The jacket summary asks, "What if our pain was the most beautiful thing about us?" but I do not believe that The Illumination affirms that question. While the phenomenon of each individual's pain showing up as light is fascinating, even beautiful, it does not bring about any increase of empathy or kindness, (nor a decrease of violence or harm) in the world. Neither does any character's pain result in a predictable outcome; some find love or friendship, and some are doomed. Nonetheless, Brockmeier's ideas are intriguing. Just imagine if we could see everyone else's pain, not to mention our own, as a glow, a ray, a blaze or a glitter of light. At the very least, one would ponder the meaning, the importance and the role of pain in someone's life. None but the most insensitive of readers could come to the end of The Illumination without having her relationship with pain altered.
In beautiful sentences, with startling images of injuries, bodies, color and light, but most of all in his acute penetration into human longings and failings, Brockmeier creates a symphony in six movements that brings the reader face to face with life in all its harsh reality and unlimited possibility. Just as the reader becomes invested in one character's story, Brockmeier moves on to another, leaving the outcome of each story to the reader's imagination, and the finale is a dream of hope and a promise of eternity.
In an interview for Del Sol Literary Dialogues Kevin Brockmeier asks, "So why do I place my characters in fantastic, absurd situations? My first and most honest answer would be that it's a way of activating my imagination... So the element of fantasy that runs through my stories is mainly practical. That said, I do think the universe we live in is itself a fantastic place, filled with wonders, and that our minds are constructed so as to see within the world around us reflections of our own consciousness."

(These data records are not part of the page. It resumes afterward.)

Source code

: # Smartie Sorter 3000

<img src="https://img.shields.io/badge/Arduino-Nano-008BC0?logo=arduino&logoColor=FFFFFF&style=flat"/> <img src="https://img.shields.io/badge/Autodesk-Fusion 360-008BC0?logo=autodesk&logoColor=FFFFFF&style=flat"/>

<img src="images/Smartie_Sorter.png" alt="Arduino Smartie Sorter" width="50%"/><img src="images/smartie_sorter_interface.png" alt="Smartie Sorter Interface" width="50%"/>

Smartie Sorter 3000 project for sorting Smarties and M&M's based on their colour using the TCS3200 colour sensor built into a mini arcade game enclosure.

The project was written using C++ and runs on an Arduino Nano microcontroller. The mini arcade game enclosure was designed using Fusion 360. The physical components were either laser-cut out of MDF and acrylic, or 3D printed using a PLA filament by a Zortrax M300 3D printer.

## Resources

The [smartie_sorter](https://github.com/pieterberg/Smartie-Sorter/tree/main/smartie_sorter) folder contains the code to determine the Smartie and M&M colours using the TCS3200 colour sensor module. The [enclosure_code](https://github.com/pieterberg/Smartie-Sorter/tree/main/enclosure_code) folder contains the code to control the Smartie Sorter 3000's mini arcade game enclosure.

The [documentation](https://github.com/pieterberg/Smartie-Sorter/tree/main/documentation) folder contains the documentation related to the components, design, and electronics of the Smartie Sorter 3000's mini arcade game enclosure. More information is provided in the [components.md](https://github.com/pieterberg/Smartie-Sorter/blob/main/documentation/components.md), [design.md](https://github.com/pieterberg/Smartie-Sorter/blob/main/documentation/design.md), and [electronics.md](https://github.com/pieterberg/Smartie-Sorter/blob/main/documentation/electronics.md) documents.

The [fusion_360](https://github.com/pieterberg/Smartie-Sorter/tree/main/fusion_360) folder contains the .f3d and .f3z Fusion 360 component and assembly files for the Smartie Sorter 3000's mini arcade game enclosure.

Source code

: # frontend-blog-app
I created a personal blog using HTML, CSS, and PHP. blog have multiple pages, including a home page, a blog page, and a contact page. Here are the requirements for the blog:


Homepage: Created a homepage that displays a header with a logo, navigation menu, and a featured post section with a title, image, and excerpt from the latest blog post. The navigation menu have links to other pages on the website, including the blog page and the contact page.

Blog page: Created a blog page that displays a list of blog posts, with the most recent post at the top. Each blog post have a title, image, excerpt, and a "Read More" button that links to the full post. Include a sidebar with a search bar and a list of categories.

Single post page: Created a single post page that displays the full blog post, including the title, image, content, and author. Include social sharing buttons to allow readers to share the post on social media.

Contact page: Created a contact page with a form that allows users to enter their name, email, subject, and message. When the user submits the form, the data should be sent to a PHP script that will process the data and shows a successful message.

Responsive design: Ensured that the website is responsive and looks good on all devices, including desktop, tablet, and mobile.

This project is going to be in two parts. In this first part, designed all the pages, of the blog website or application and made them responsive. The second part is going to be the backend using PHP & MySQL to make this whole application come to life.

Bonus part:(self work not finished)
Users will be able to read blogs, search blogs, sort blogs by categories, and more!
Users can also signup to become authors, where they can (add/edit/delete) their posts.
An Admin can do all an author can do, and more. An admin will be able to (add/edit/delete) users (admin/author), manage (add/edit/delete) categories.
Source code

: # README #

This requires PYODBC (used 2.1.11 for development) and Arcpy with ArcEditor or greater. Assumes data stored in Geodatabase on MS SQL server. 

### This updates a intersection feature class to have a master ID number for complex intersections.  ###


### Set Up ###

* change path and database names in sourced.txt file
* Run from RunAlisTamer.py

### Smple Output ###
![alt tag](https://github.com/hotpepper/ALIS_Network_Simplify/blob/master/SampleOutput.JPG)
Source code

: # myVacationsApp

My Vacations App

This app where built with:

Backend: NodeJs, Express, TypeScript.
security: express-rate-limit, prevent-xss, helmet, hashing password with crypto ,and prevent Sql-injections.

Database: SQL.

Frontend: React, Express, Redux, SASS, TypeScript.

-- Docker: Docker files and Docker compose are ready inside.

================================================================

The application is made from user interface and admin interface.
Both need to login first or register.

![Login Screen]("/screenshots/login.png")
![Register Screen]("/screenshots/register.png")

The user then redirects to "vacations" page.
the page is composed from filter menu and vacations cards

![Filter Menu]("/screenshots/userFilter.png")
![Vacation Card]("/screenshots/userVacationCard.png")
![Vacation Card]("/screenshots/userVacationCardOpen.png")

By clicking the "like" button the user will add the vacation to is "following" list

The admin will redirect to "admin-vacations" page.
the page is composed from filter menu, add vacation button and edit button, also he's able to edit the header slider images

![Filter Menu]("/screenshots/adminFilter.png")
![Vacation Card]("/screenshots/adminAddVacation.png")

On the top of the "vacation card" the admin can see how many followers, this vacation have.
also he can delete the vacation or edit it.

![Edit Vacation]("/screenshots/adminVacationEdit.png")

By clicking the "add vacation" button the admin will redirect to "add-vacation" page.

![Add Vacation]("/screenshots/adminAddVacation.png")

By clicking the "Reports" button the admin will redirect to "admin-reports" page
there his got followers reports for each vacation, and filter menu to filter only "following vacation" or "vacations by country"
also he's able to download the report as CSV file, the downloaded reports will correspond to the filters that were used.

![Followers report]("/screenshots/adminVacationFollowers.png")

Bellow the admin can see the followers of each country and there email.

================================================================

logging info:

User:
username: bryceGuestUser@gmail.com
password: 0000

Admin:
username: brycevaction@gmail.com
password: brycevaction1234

The Illumination has garnered mostly glowing reviews for its meticulous writing and its emphasis on love and connection, but an underlying sense of sorrow and loss and an unapologetically direct look at human suffering move the novel outside the realm of complete reassurance or comfort regarding life. It is recommended to readers willing to suspend a certain amount of disbelief in order to look at life, and the world, from a new perspective.